• [PROBLEM DESCRIPTION]: In the entries that follow, the line with "Here, we draw" opens the range and the line with "The predictions of" closes it; repeat that range exactly, both lines included.

• [DATA FOR PROCESSING]:
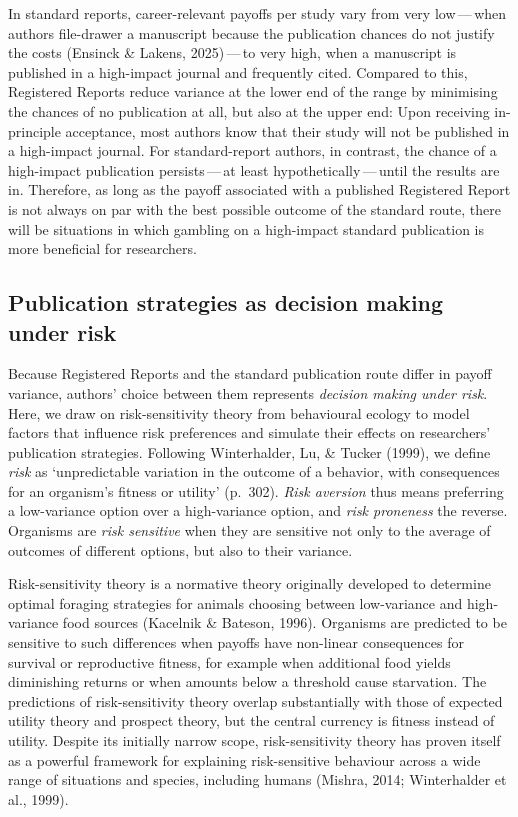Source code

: \documentclass[
  british,
  a4paper,
  ,man,floatsintext]{apa6}
\begin{document}
In standard reports, career-relevant payoffs per study vary from very low\(\,\)---\(\,\)when authors file-drawer a manuscript because the publication chances do not justify the costs (Ensinck \& Lakens, 2025)\(\,\)---\(\,\)to very high, when a manuscript is published in a high-impact journal and frequently cited.
Compared to this, Registered Reports reduce variance at the lower end of the range by minimising the chances of no publication at all, but also at the upper end:
Upon receiving in-principle acceptance, most authors know that their study will not be published in a high-impact journal.
For standard-report authors, in contrast, the chance of a high-impact publication persists\(\,\)---\(\,\)at least hypothetically\(\,\)---\(\,\)until the results are in.
Therefore, as long as the payoff associated with a published Registered Report is not always on par with the best possible outcome of the standard route, there will be situations in which gambling on a high-impact standard publication is more beneficial for researchers.

\subsection{Publication strategies as decision making under risk}\label{publication-strategies-as-decision-making-under-risk}

Because Registered Reports and the standard publication route differ in payoff variance, authors' choice between them represents \emph{decision making under risk}.
Here, we draw on risk-sensitivity theory from behavioural ecology to model factors that influence risk preferences and simulate their effects on researchers' publication strategies.
Following Winterhalder, Lu, \& Tucker (1999), we define \emph{risk} as `unpredictable variation in the outcome of a behavior, with consequences for an organism's fitness or utility' (p.~302).
\emph{Risk aversion} thus means preferring a low-variance option over a high-variance option, and \emph{risk proneness} the reverse.
Organisms are \emph{risk sensitive} when they are sensitive not only to the average of outcomes of different options, but also to their variance.

Risk-sensitivity theory is a normative theory originally developed to determine optimal foraging strategies for animals choosing between low-variance and high-variance food sources (Kacelnik \& Bateson, 1996).
Organisms are predicted to be sensitive to such differences when payoffs have non-linear consequences for survival or reproductive fitness, for example when additional food yields diminishing returns or when amounts below a threshold cause starvation.
The predictions of risk-sensitivity theory overlap substantially with those of expected utility theory and prospect theory, but the central currency is fitness instead of utility.
Despite its initially narrow scope, risk-sensitivity theory has proven itself as a powerful framework for explaining risk-sensitive behaviour across a wide range of situations and species, including humans (Mishra, 2014; Winterhalder et al., 1999).
\end{document}
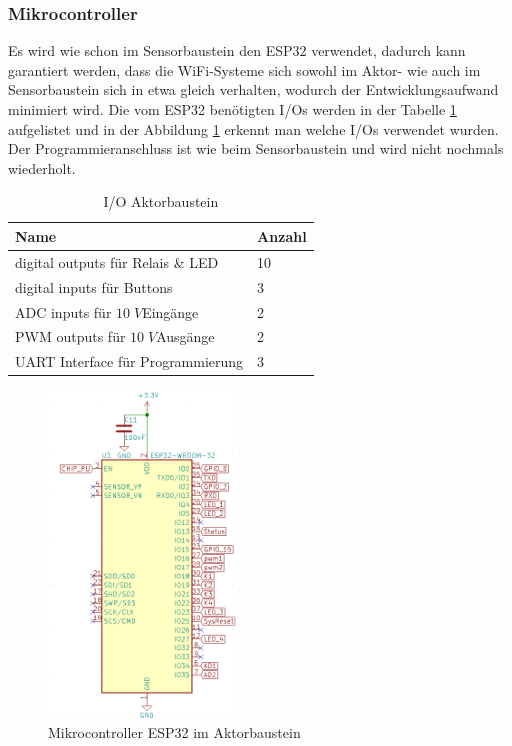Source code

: \subsubsection{Mikrocontroller}\label{Hardware Mikrocontroller_Aktor}
Es wird wie schon im Sensorbaustein den ESP32 verwendet, dadurch kann garantiert werden, dass die WiFi-Systeme sich sowohl im Aktor- wie auch im Sensorbaustein sich in etwa gleich verhalten, wodurch der Entwicklungsaufwand minimiert wird. Die vom ESP32 benötigten I/Os werden in der Tabelle \ref{tab: IO Aktorbaustein} aufgelistet und in der Abbildung \ref{pic: ESP32_aktor} erkennt man welche I/Os verwendet wurden. Der Programmieranschluss ist wie beim Sensorbaustein und wird nicht nochmals wiederholt.
\begin{table}[h!]
	\centering
	\begin{tabular}{|l|l|}
		\hline
		\textbf{Name}                      & \textbf{Anzahl} \\ \hline
		digital outputs für Relais \& LED  & 10              \\ \hline
		digital inputs für Buttons         & 3               \\ \hline
		ADC inputs für \glqq $10\;V$\grqq Eingänge  & 2      \\ \hline
		PWM outputs für \glqq$10\;V$\grqq Ausgänge & 2       \\ \hline
		UART Interface für Programmierung  & 3               \\ \hline
	\end{tabular}
	\caption{I/O Aktorbaustein}
	\label{tab: IO Aktorbaustein}
\end{table}
\begin{figure}[h!]
	\centering
	\includegraphics[width=0.45\textwidth]{graphics/shematics_aktor_ESP32.png}
	\caption{Mikrocontroller ESP32 im Aktorbaustein}
	\label{pic: ESP32_aktor}
\end{figure}


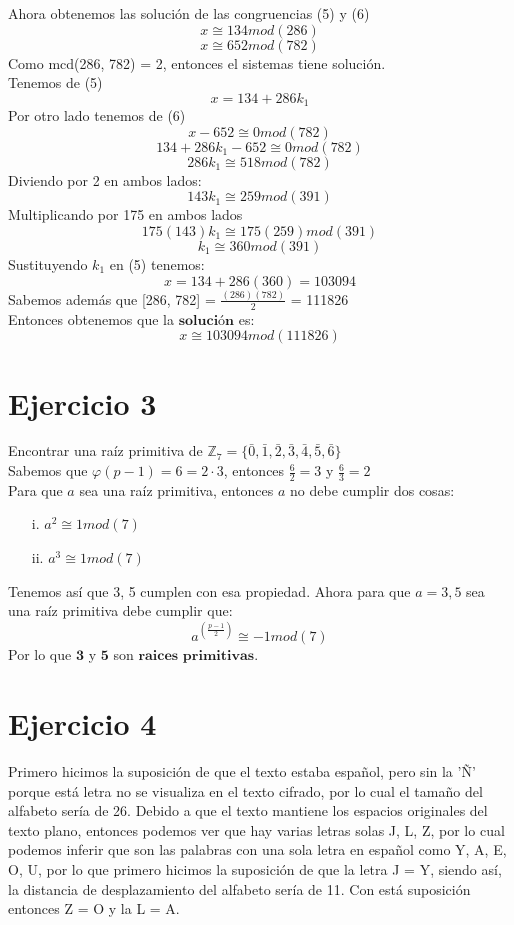 \documentclass[12pt, letterpaper]{article}
\begin{document}
Ahora obtenemos las solución de las congruencias (5) y (6)
 $$x \cong 134 mod (286)$$
 $$x \cong 652 mod (782)$$
Como mcd(286, 782) = 2, entonces el sistemas tiene solución.\\
Tenemos de (5) $$x = 134 + 286k_1$$
Por otro lado tenemos de (6)
$$x - 652 \cong 0 mod (782)$$
$$134 + 286k_1 -652 \cong 0 mod (782)$$
$$286k_1 \cong 518 mod (782)$$
Diviendo por 2 en ambos lados:
$$143k_1 \cong 259 mod (391)$$
Multiplicando por 175 en ambos lados
$$175(143)k_1 \cong 175(259) mod (391)$$
$$k_1 \cong 360 mod (391)$$
Sustituyendo $k_1$ en (5) tenemos:
$$x = 134 + 286(360) = 103094$$
Sabemos además que [286, 782] = $\frac{(286)(782)}{2}$ = 111826\\
Entonces obtenemos que la $\textbf{solución}$ es:
\begin{equation}
x \cong 103094 mod (111826)
\end{equation}


\section*{Ejercicio 3}
Encontrar una raíz primitiva de $\mathbb{Z}_7 = \{\bar{0},\bar{1},\bar{2},\bar{3},\bar{4},\bar{5},\bar{6}\}$\\
Sabemos que $\varphi(p-1) = 6 = 2\cdot3$, entonces $\frac{6}{2} = 3$ y $\frac{6}{3} = 2$\\
Para que $a$ sea una raíz primitiva, entonces $a$ no debe cumplir dos cosas:
\begin{itemize}
\item[i.]$a^2 \cong 1 mod(7)$
\item[ii.]$a^3 \cong 1 mod(7)$
\end{itemize}
Tenemos así que {3, 5} cumplen con esa propiedad. Ahora para que $a = {3, 5}$ sea una raíz primitiva debe cumplir que:\\
$$a^{(\frac{p-1}{2})} \cong -1 mod (7)$$
Por lo que $\textbf{3}$ y $\textbf{5}$ son $\textbf{raices primitivas}$.

\section*{Ejercicio 4}
Primero hicimos la suposición de que el texto estaba español, pero sin la 'Ñ' porque está letra no se visualiza en el texto cifrado, por lo cual el tamaño del alfabeto sería de 26. Debido a que el texto mantiene los espacios originales del texto plano, entonces podemos ver que hay varias letras solas J, L, Z, por lo cual podemos inferir que son las palabras con una sola letra en español como Y, A, E, O, U, por lo que primero hicimos la suposición de que la letra J = Y, siendo así, la distancia de desplazamiento del alfabeto sería de 11. Con está suposición entonces Z = O y la L = A.\\
\end{document}
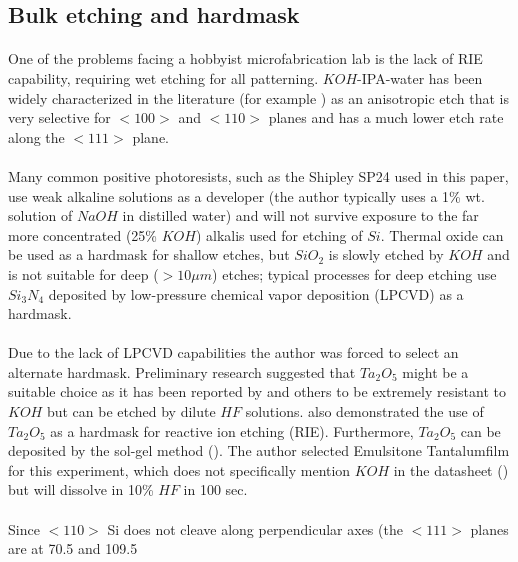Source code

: \documentclass[twocolumn]{article}
\begin{document}
\subsection{Bulk etching and hardmask}
\paragraph*{}
One of the problems facing a hobbyist microfabrication lab is the lack of RIE capability, requiring
wet etching for all patterning. $KOH$-IPA-water has been widely characterized in the literature (for
example \cite{SmoothWalls}) as an anisotropic etch that is very selective for $<100>$ and $<110>$
planes and has a much lower etch rate along the $<111>$ plane.

\paragraph*{}
Many common positive photoresists, such as the Shipley SP24 used in this paper, use weak alkaline
solutions as a developer (the author typically uses a 1\% wt. solution of $NaOH$ in distilled water)
and will not survive exposure to the far more concentrated (25\% $KOH$) alkalis used for etching of
$Si$. Thermal oxide can be used as a hardmask for shallow etches, but $SiO_2$ is slowly etched by
$KOH$ and is not suitable for deep ($>10 \mu m$) etches; typical processes for deep etching use
$Si_3N_4$ deposited by low-pressure chemical vapor deposition (LPCVD) as a hardmask.

\paragraph*{}
Due to the lack of LPCVD capabilities the author was forced to select an alternate hardmask.
Preliminary research suggested that $Ta_2O_5$ might be a suitable choice as it has been reported by
\cite{Christiansen} and others to be extremely resistant to $KOH$ but can be etched by dilute $HF$
solutions. \cite{Nanodots} also demonstrated the use of $Ta_2O_5$ as a hardmask for reactive ion
etching (RIE). Furthermore, $Ta_2O_5$ can be deposited by the sol-gel method (\cite{Dielectric}).
The author selected Emulsitone Tantalumfilm for this experiment, which does not specifically mention
$KOH$ in the datasheet (\cite{Taf}) but will dissolve in 10\% $HF$ in 100 sec.

\paragraph*{}
Since $<110>$ Si does not cleave along perpendicular axes (the $<111>$ planes are at 70.5 and 109.5
\end{document}
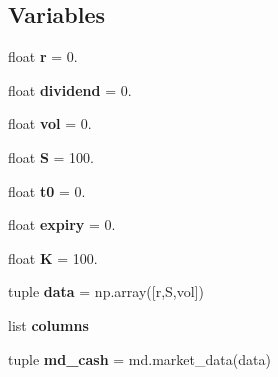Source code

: \subsection*{\-Variables}
\begin{DoxyCompactItemize}
\item 
\hypertarget{namespacestrategy__tester_1_1trade_aaca63c447acc98d6e04b337674adf6c3}{float {\bfseries r} = 0.}\label{namespacestrategy__tester_1_1trade_aaca63c447acc98d6e04b337674adf6c3}

\item 
\hypertarget{namespacestrategy__tester_1_1trade_ab432a163ce98107770b4d3d3f7c4a0cd}{float {\bfseries dividend} = 0.}\label{namespacestrategy__tester_1_1trade_ab432a163ce98107770b4d3d3f7c4a0cd}

\item 
\hypertarget{namespacestrategy__tester_1_1trade_a4955ef687b803b27748614f62b682a0b}{float {\bfseries vol} = 0.}\label{namespacestrategy__tester_1_1trade_a4955ef687b803b27748614f62b682a0b}

\item 
\hypertarget{namespacestrategy__tester_1_1trade_aaf7d89451c64905d1cbbd6d03956437e}{float {\bfseries \-S} = 100.}\label{namespacestrategy__tester_1_1trade_aaf7d89451c64905d1cbbd6d03956437e}

\item 
\hypertarget{namespacestrategy__tester_1_1trade_ad26e61dbd6053dc5da5c796ddebe326c}{float {\bfseries t0} = 0.}\label{namespacestrategy__tester_1_1trade_ad26e61dbd6053dc5da5c796ddebe326c}

\item 
\hypertarget{namespacestrategy__tester_1_1trade_ae627ca70feb2cb2f0292d0a7c5d3a6f3}{float {\bfseries expiry} = 0.}\label{namespacestrategy__tester_1_1trade_ae627ca70feb2cb2f0292d0a7c5d3a6f3}

\item 
\hypertarget{namespacestrategy__tester_1_1trade_a8661d9133875d41f98310b1246704529}{float {\bfseries \-K} = 100.}\label{namespacestrategy__tester_1_1trade_a8661d9133875d41f98310b1246704529}

\item 
\hypertarget{namespacestrategy__tester_1_1trade_a0ee52f2e4ea136acb562309a40431fe7}{tuple {\bfseries data} = np.\-array(\mbox{[}r,\-S,vol\mbox{]})}\label{namespacestrategy__tester_1_1trade_a0ee52f2e4ea136acb562309a40431fe7}

\item 
list {\bfseries columns}
\item 
\hypertarget{namespacestrategy__tester_1_1trade_a66e507858384c1b3c090e00c10bc7e68}{tuple {\bfseries md\-\_\-cash} = md.\-market\-\_\-data(data)}\label{namespacestrategy__tester_1_1trade_a66e507858384c1b3c090e00c10bc7e68}


\end{DoxyCompactItemize}
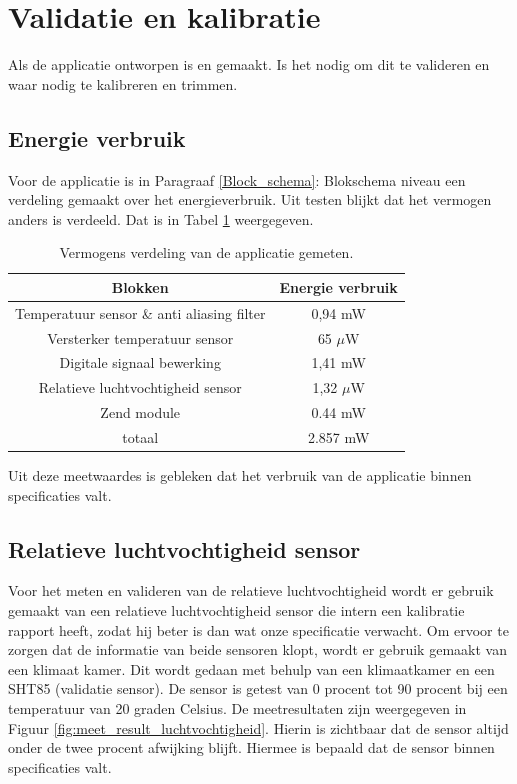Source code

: \section{Validatie en kalibratie}
Als de applicatie ontworpen is en gemaakt. Is het nodig om dit te valideren en waar nodig te kalibreren en trimmen.
\subsection{Energie verbruik}
Voor de applicatie is in Paragraaf \ref{Block_schema}: Blokschema niveau een verdeling gemaakt over het energieverbruik. Uit testen blijkt dat het vermogen anders is verdeeld. Dat is in Tabel \ref{tab:Energie_verbruik_validatie} weergegeven.

\begin{table}[H]
    \centering
    \begin{tabular}{|c|c|}
        \hline
        \textbf{Blokken} & \textbf{Energie verbruik} \\ \hline
        Temperatuur sensor \& anti aliasing filter & 0,94 mW \\ \hline
        Versterker temperatuur sensor  & 65 $\mu$W \\ \hline
        Digitale signaal bewerking & 1,41 mW \\ \hline
        Relatieve luchtvochtigheid sensor & 1,32 $\mu$W \\ \hline
        Zend module & 0.44 mW \\ \hline
        totaal  & 2.857 mW \\ \hline
    \end{tabular}
    \caption{Vermogens verdeling van de applicatie gemeten.}
    \label{tab:Energie_verbruik_validatie}
\end{table}
Uit deze meetwaardes is gebleken dat het verbruik van de applicatie binnen specificaties valt.

\subsection{Relatieve luchtvochtigheid sensor}
Voor het meten en valideren van de relatieve luchtvochtigheid wordt er gebruik gemaakt van een relatieve luchtvochtigheid sensor die intern een kalibratie rapport heeft, zodat hij beter is dan wat onze specificatie verwacht. Om ervoor te zorgen dat de informatie van beide sensoren klopt, wordt er gebruik gemaakt van een klimaat kamer. Dit wordt gedaan met behulp van een klimaatkamer en een SHT85 (validatie sensor). De sensor is getest van 0 procent tot 90 procent bij een temperatuur van 20 graden Celsius. De meetresultaten zijn weergegeven in Figuur \ref{fig:meet_result_luchtvochtigheid}. Hierin is zichtbaar dat de sensor altijd onder de twee procent afwijking blijft. Hiermee is bepaald dat de sensor binnen specificaties valt.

• [RESPONSE FOR THIS EXERCISE]:
Here, we draw on risk-sensitivity theory from behavioural ecology to model factors that influence risk preferences and simulate their effects on researchers' publication strategies.
Following Winterhalder, Lu, \& Tucker (1999), we define \emph{risk} as `unpredictable variation in the outcome of a behavior, with consequences for an organism's fitness or utility' (p.~302).
\emph{Risk aversion} thus means preferring a low-variance option over a high-variance option, and \emph{risk proneness} the reverse.
Organisms are \emph{risk sensitive} when they are sensitive not only to the average of outcomes of different options, but also to their variance.

Risk-sensitivity theory is a normative theory originally developed to determine optimal foraging strategies for animals choosing between low-variance and high-variance food sources (Kacelnik \& Bateson, 1996).
Organisms are predicted to be sensitive to such differences when payoffs have non-linear consequences for survival or reproductive fitness, for example when additional food yields diminishing returns or when amounts below a threshold cause starvation.
The predictions of risk-sensitivity theory overlap substantially with those of expected utility theory and prospect theory, but the central currency is fitness instead of utility.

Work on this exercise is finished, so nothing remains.